How a bad mood may help your brain do daily tasks

How a bad mood may help your brain do daily tasks

A new study found that being in a bad mood can help some people’s executive functioning, such as their ability to focus attention, manage time and prioritize tasks.

In addition, a good mood has a negative effect on it in some cases.

Researchers from the University of Waterloo explored whether our emotions influenced thinking skills we need to navigate the demands and stresses of day-to-day life.

Emotional reactivity includes the sensitivity, intensity and duration of our emotional responses associated with our mood.

The study included 95 participants, each of whom completed nine distinct tasks and questionnaires that measure the interplay of mood, emotional reactivity and various working memory and analytic challenges.

The researchers find that the high-reactive individuals —people who have rapid, intense, and enduring emotional responses—performed better on executive function tasks when experiencing a bad mood.

On the other hand, low-reactive individuals showed the opposite effect, with bad mood associated with worse executive functioning.

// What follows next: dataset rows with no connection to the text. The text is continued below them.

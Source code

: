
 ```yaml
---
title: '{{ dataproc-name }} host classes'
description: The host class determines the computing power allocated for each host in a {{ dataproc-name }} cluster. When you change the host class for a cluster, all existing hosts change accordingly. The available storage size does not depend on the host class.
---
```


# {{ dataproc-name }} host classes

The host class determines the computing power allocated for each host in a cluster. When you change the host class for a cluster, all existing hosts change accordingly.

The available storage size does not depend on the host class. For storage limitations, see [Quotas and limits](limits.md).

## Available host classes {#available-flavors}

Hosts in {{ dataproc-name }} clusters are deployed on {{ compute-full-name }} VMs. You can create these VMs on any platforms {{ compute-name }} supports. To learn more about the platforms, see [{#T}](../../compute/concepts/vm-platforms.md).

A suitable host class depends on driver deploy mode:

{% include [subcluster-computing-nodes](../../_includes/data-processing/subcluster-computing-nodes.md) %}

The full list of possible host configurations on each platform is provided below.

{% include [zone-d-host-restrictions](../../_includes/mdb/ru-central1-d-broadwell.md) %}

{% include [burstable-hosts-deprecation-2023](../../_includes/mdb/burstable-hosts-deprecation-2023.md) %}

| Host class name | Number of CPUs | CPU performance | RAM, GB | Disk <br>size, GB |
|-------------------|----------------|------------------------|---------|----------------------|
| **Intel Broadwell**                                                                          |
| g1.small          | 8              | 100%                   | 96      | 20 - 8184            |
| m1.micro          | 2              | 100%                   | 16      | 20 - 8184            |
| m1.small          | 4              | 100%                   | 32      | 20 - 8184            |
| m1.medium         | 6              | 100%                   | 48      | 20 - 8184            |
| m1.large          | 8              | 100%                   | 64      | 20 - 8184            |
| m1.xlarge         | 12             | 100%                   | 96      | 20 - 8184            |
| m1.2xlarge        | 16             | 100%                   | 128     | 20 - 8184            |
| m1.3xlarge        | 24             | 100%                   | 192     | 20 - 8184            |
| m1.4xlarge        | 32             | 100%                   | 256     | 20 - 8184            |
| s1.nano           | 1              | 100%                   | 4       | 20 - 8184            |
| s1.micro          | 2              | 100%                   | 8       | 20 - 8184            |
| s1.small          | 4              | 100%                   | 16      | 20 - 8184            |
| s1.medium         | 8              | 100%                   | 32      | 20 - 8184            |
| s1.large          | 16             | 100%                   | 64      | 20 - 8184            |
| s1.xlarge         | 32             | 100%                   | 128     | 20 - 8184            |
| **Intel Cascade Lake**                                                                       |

The results support the view that a bad mood may help with some executive skills – but only for people who are more emotionally reactive.

The team suggests that people shouldn’t interpret the results as saying it’s fine to fly off the handle or overreact, or to be grouchy.

Emotional reactivity differs from person to person starting at a very early age and these individual differences can affect mental health later in development.

McAuley and Gabel’s paper appears in the journal, Personality and Individual Differences.